## Work instruction
Extract from the entries below, exactly as given, only the lines from the line containing "Your volunteer experience in" to the line containing "1. Choose Your", both lines included.

## Supplied information

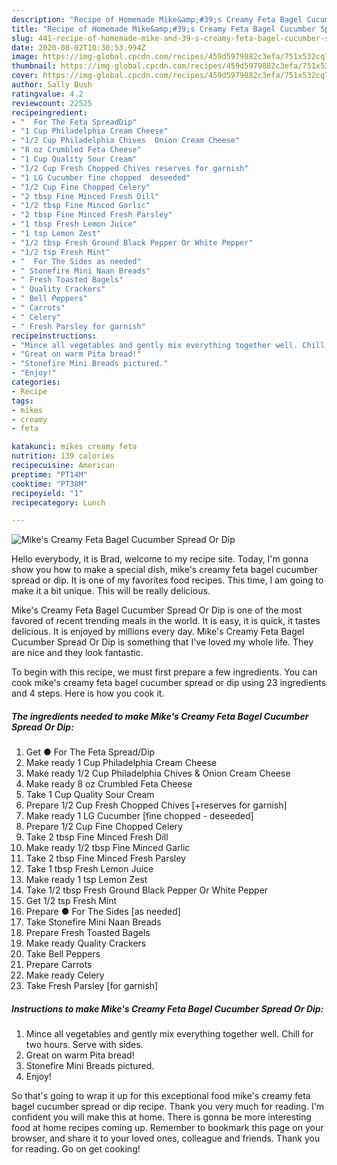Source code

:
 ```yaml
---
description: "Recipe of Homemade Mike&amp;#39;s Creamy Feta Bagel Cucumber Spread Or Dip"
title: "Recipe of Homemade Mike&amp;#39;s Creamy Feta Bagel Cucumber Spread Or Dip"
slug: 441-recipe-of-homemade-mike-and-39-s-creamy-feta-bagel-cucumber-spread-or-dip
date: 2020-08-02T10:30:53.994Z
image: https://img-global.cpcdn.com/recipes/459d5979882c3efa/751x532cq70/mikes-creamy-feta-bagel-cucumber-spread-or-dip-recipe-main-photo.jpg
thumbnail: https://img-global.cpcdn.com/recipes/459d5979882c3efa/751x532cq70/mikes-creamy-feta-bagel-cucumber-spread-or-dip-recipe-main-photo.jpg
cover: https://img-global.cpcdn.com/recipes/459d5979882c3efa/751x532cq70/mikes-creamy-feta-bagel-cucumber-spread-or-dip-recipe-main-photo.jpg
author: Sally Bush
ratingvalue: 4.2
reviewcount: 22525
recipeingredient:
- "  For The Feta SpreadDip"
- "1 Cup Philadelphia Cream Cheese"
- "1/2 Cup Philadelphia Chives  Onion Cream Cheese"
- "8 oz Crumbled Feta Cheese"
- "1 Cup Quality Sour Cream"
- "1/2 Cup Fresh Chopped Chives reserves for garnish"
- "1 LG Cucumber fine chopped  deseeded"
- "1/2 Cup Fine Chopped Celery"
- "2 tbsp Fine Minced Fresh Dill"
- "1/2 tbsp Fine Minced Garlic"
- "2 tbsp Fine Minced Fresh Parsley"
- "1 tbsp Fresh Lemon Juice"
- "1 tsp Lemon Zest"
- "1/2 tbsp Fresh Ground Black Pepper Or White Pepper"
- "1/2 tsp Fresh Mint"
- "  For The Sides as needed"
- " Stonefire Mini Naan Breads"
- " Fresh Toasted Bagels"
- " Quality Crackers"
- " Bell Peppers"
- " Carrots"
- " Celery"
- " Fresh Parsley for garnish"
recipeinstructions:
- "Mince all vegetables and gently mix everything together well. Chill for two hours. Serve with sides."
- "Great on warm Pita bread!"
- "Stonefire Mini Breads pictured."
- "Enjoy!"
categories:
- Recipe
tags:
- mikes
- creamy
- feta

katakunci: mikes creamy feta 
nutrition: 139 calories
recipecuisine: American
preptime: "PT14M"
cooktime: "PT38M"
recipeyield: "1"
recipecategory: Lunch

---
```



![Mike&#39;s Creamy Feta Bagel Cucumber Spread Or Dip](https://img-global.cpcdn.com/recipes/459d5979882c3efa/751x532cq70/mikes-creamy-feta-bagel-cucumber-spread-or-dip-recipe-main-photo.jpg)

Hello everybody, it is Brad, welcome to my recipe site. Today, I'm gonna show you how to make a special dish, mike&#39;s creamy feta bagel cucumber spread or dip. It is one of my favorites food recipes. This time, I am going to make it a bit unique. This will be really delicious.

Mike&#39;s Creamy Feta Bagel Cucumber Spread Or Dip is one of the most favored of recent trending meals in the world. It is easy, it is quick, it tastes delicious. It is enjoyed by millions every day. Mike&#39;s Creamy Feta Bagel Cucumber Spread Or Dip is something that I've loved my whole life. They are nice and they look fantastic.




To begin with this recipe, we must first prepare a few ingredients. You can cook mike&#39;s creamy feta bagel cucumber spread or dip using 23 ingredients and 4 steps. Here is how you cook it.

<!--inarticleads1-->

##### The ingredients needed to make Mike&#39;s Creamy Feta Bagel Cucumber Spread Or Dip:

1. Get  ● For The Feta Spread/Dip
1. Make ready 1 Cup Philadelphia Cream Cheese
1. Make ready 1/2 Cup Philadelphia Chives &amp; Onion Cream Cheese
1. Make ready 8 oz Crumbled Feta Cheese
1. Take 1 Cup Quality Sour Cream
1. Prepare 1/2 Cup Fresh Chopped Chives [+reserves for garnish]
1. Make ready 1 LG Cucumber [fine chopped - deseeded]
1. Prepare 1/2 Cup Fine Chopped Celery
1. Take 2 tbsp Fine Minced Fresh Dill
1. Make ready 1/2 tbsp Fine Minced Garlic
1. Take 2 tbsp Fine Minced Fresh Parsley
1. Take 1 tbsp Fresh Lemon Juice
1. Make ready 1 tsp Lemon Zest
1. Take 1/2 tbsp Fresh Ground Black Pepper Or White Pepper
1. Get 1/2 tsp Fresh Mint
1. Prepare  ● For The Sides [as needed]
1. Take  Stonefire Mini Naan Breads
1. Prepare  Fresh Toasted Bagels
1. Make ready  Quality Crackers
1. Take  Bell Peppers
1. Prepare  Carrots
1. Make ready  Celery
1. Take  Fresh Parsley [for garnish]




<!--inarticleads2-->

##### Instructions to make Mike&#39;s Creamy Feta Bagel Cucumber Spread Or Dip:

1. Mince all vegetables and gently mix everything together well. Chill for two hours. Serve with sides.
1. Great on warm Pita bread!
1. Stonefire Mini Breads pictured.
1. Enjoy!




So that's going to wrap it up for this exceptional food mike&#39;s creamy feta bagel cucumber spread or dip recipe. Thank you very much for reading. I'm confident you will make this at home. There is gonna be more interesting food at home recipes coming up. Remember to bookmark this page on your browser, and share it to your loved ones, colleague and friends. Thank you for reading. Go on get cooking!
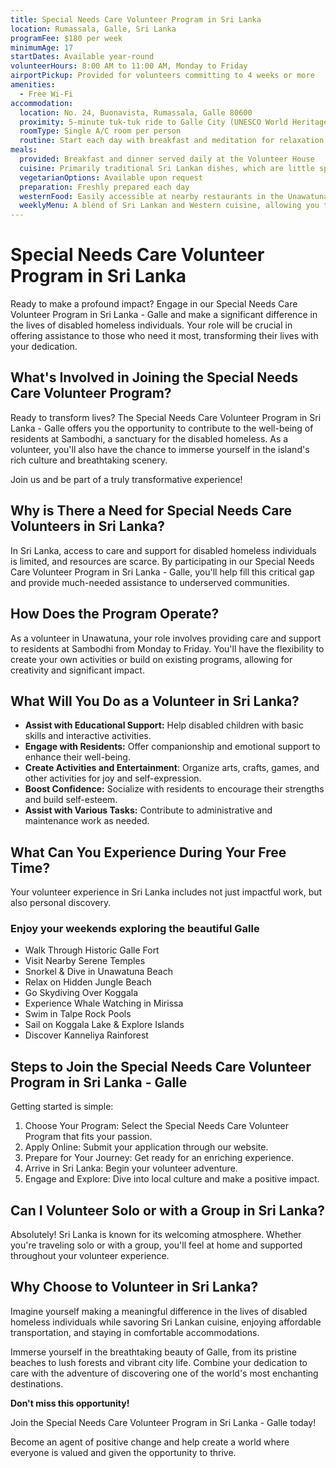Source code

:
 ```yaml
---
title: Special Needs Care Volunteer Program in Sri Lanka
location: Rumassala, Galle, Sri Lanka
programFee: $180 per week
minimumAge: 17
startDates: Available year-round
volunteerHours: 8:00 AM to 11:00 AM, Monday to Friday
airportPickup: Provided for volunteers committing to 4 weeks or more
amenities:
  - Free Wi-Fi
accommodation:
  location: No. 24, Buonavista, Rumassala, Galle 80600
  proximity: 5-minute tuk-tuk ride to Galle City (UNESCO World Heritage site)
  roomType: Single A/C room per person
  routine: Start each day with breakfast and meditation for relaxation and comfort
meals:
  provided: Breakfast and dinner served daily at the Volunteer House
  cuisine: Primarily traditional Sri Lankan dishes, which are little spicy and include seafood and meat
  vegetarianOptions: Available upon request
  preparation: Freshly prepared each day
  westernFood: Easily accessible at nearby restaurants in the Unawatuna area
  weeklyMenu: A blend of Sri Lankan and Western cuisine, allowing you to know in advance what will be served
---
```


# Special Needs Care Volunteer Program in Sri Lanka

Ready to make a profound impact? Engage in our Special Needs Care Volunteer Program in Sri Lanka - Galle and make a significant difference in the lives of disabled homeless individuals. Your role will be crucial in offering assistance to those who need it most, transforming their lives with your dedication.

## What's Involved in Joining the Special Needs Care Volunteer Program?

Ready to transform lives? The Special Needs Care Volunteer Program in Sri Lanka - Galle offers you the opportunity to contribute to the well-being of residents at Sambodhi, a sanctuary for the disabled homeless. As a volunteer, you'll also have the chance to immerse yourself in the island's rich culture and breathtaking scenery.

Join us and be part of a truly transformative experience!

## Why is There a Need for Special Needs Care Volunteers in Sri Lanka?

In Sri Lanka, access to care and support for disabled homeless individuals is limited, and resources are scarce. By participating in our Special Needs Care Volunteer Program in Sri Lanka - Galle, you'll help fill this critical gap and provide much-needed assistance to underserved communities.

## How Does the Program Operate?

As a volunteer in Unawatuna, your role involves providing care and support to residents at Sambodhi from Monday to Friday. You'll have the flexibility to create your own activities or build on existing programs, allowing for creativity and significant impact.

## What Will You Do as a Volunteer in Sri Lanka?

- **Assist with Educational Support:** Help disabled children with basic skills and interactive activities.
- **Engage with Residents:** Offer companionship and emotional support to enhance their well-being.
- **Create Activities and Entertainment**: Organize arts, crafts, games, and other activities for joy and self-expression.
- **Boost Confidence:** Socialize with residents to encourage their strengths and build self-esteem.
- **Assist with Various Tasks:** Contribute to administrative and maintenance work as needed.

## What Can You Experience During Your Free Time?

Your volunteer experience in Sri Lanka includes not just impactful work, but also personal discovery.

### Enjoy your weekends exploring the beautiful Galle

- Walk Through Historic Galle Fort
- Visit Nearby Serene Temples
- Snorkel & Dive in Unawatuna Beach
- Relax on Hidden Jungle Beach
- Go Skydiving Over Koggala
- Experience Whale Watching in Mirissa
- Swim in Talpe Rock Pools
- Sail on Koggala Lake & Explore Islands
- Discover Kanneliya Rainforest

## Steps to Join the Special Needs Care Volunteer Program in Sri Lanka - Galle

Getting started is simple:

1. Choose Your Program: Select the Special Needs Care Volunteer Program that fits your passion.
2. Apply Online: Submit your application through our website.
3. Prepare for Your Journey: Get ready for an enriching experience.
4. Arrive in Sri Lanka: Begin your volunteer adventure.
5. Engage and Explore: Dive into local culture and make a positive impact.

## Can I Volunteer Solo or with a Group in Sri Lanka?

Absolutely! Sri Lanka is known for its welcoming atmosphere. Whether you're traveling solo or with a group, you'll feel at home and supported throughout your volunteer experience.

## Why Choose to Volunteer in Sri Lanka?

Imagine yourself making a meaningful difference in the lives of disabled homeless individuals while savoring Sri Lankan cuisine, enjoying affordable transportation, and staying in comfortable accommodations.

Immerse yourself in the breathtaking beauty of Galle, from its pristine beaches to lush forests and vibrant city life. Combine your dedication to care with the adventure of discovering one of the world's most enchanting destinations.

**Don't miss this opportunity!**

Join the Special Needs Care Volunteer Program in Sri Lanka - Galle today!

Become an agent of positive change and help create a world where everyone is valued and given the opportunity to thrive.
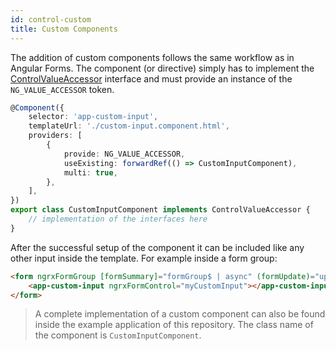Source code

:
 ```yaml
---
id: control-custom
title: Custom Components
---
```


The addition of custom components follows the same workflow as in Angular Forms. The component (or directive) simply has to implement the [ControlValueAccessor](https://angular.io/api/forms/ControlValueAccessor) interface and must provide an instance of the `NG_VALUE_ACCESSOR` token.

```ts
@Component({
    selector: 'app-custom-input',
    templateUrl: './custom-input.component.html',
    providers: [
        {
            provide: NG_VALUE_ACCESSOR,
            useExisting: forwardRef(() => CustomInputComponent),
            multi: true,
        },
    ],
})
export class CustomInputComponent implements ControlValueAccessor {
    // implementation of the interfaces here
}
```

After the successful setup of the component it can be included like any other input inside the template. For example inside a form group:

```html
<form ngrxFormGroup [formSummary]="formGroup$ | async" (formUpdate)="updateFormGroup($event)">
    <app-custom-input ngrxFormControl="myCustomInput"></app-custom-input>
</form>
```

> A complete implementation of a custom component can also be found inside the example application of this repository. The class name of the component is `CustomInputComponent`.
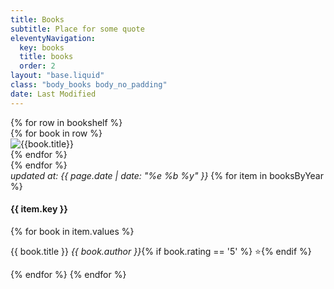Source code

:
 ```yaml
---
title: Books
subtitle: Place for some quote
eleventyNavigation:
  key: books
  title: books
  order: 2
layout: "base.liquid"
class: "body_books body_no_padding"
date: Last Modified
---
```


<div class="flex container">
  <div class="col padding">
    <div class="books-container">{% for row in bookshelf %}
      <div class="books-row-polka"></div>
      <div class="books-row-left"></div>
      <div class="books-row-right"></div>
      <div class="books-row-background"></div>
      <div class="books-row-corner-left-bottom"></div>
      <div class="books-row-corner-right-bottom"></div>
      <div class="books-row">{% for book in row %}
      <div class="books-item-container">
      <img src="/images/books/{{book.image}}" alt="{{book.title}}" style="height: calc({{book.height}} * 300px / 10)" class="books-item" />
      </div>{% endfor %}</div>{% endfor %}
    </div>
  </div>

  <div class="col padding">
    <i>updated at: {{ page.date | date: "%e %b %y" }}</i>
    {% for item in booksByYear %}
    <h4>{{ item.key }}</h4>
    {% for book in item.values %}
    <p>{{ book.title }} <i class="book-author">{{ book.author }}</i>{% if book.rating == '5' %} ⭐️{% endif %}</p>
    {% endfor %}
    {% endfor %}
  </div>
</div>
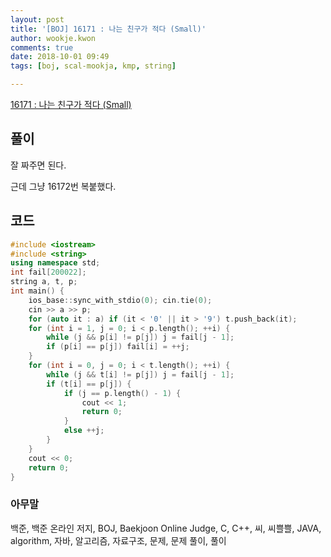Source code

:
 ```yaml
---
layout: post
title: '[BOJ] 16171 : 나는 친구가 적다 (Small)'
author: wookje.kwon
comments: true
date: 2018-10-01 09:49
tags: [boj, scal-mookja, kmp, string]

---
```


[16171 : 나는 친구가 적다 (Small)](https://www.acmicpc.net/problem/16171)  

## 풀이

잘 짜주면 된다.

근데 그냥 16172번 복붙했다.

## 코드

```cpp
#include <iostream>
#include <string>
using namespace std;
int fail[200022];
string a, t, p;
int main() {
    ios_base::sync_with_stdio(0); cin.tie(0);
    cin >> a >> p;
    for (auto it : a) if (it < '0' || it > '9') t.push_back(it);
    for (int i = 1, j = 0; i < p.length(); ++i) {
        while (j && p[i] != p[j]) j = fail[j - 1];
        if (p[i] == p[j]) fail[i] = ++j;
    }
    for (int i = 0, j = 0; i < t.length(); ++i) {
        while (j && t[i] != p[j]) j = fail[j - 1];
        if (t[i] == p[j]) {
            if (j == p.length() - 1) {
                cout << 1;
                return 0;
            }
            else ++j;
        }
    }
    cout << 0;
    return 0;
}
```  

### 아무말  
백준, 백준 온라인 저지, BOJ, Baekjoon Online Judge, C, C++, 씨, 씨쁠쁠, JAVA, algorithm, 자바, 알고리즘, 자료구조, 문제, 문제 풀이, 풀이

## Your solution
Your volunteer experience in Sri Lanka includes not just impactful work, but also personal discovery.

### Enjoy your weekends exploring the beautiful Galle

- Walk Through Historic Galle Fort
- Visit Nearby Serene Temples
- Snorkel & Dive in Unawatuna Beach
- Relax on Hidden Jungle Beach
- Go Skydiving Over Koggala
- Experience Whale Watching in Mirissa
- Swim in Talpe Rock Pools
- Sail on Koggala Lake & Explore Islands
- Discover Kanneliya Rainforest

## Steps to Join the Special Needs Care Volunteer Program in Sri Lanka - Galle

Getting started is simple:

1. Choose Your Program: Select the Special Needs Care Volunteer Program that fits your passion.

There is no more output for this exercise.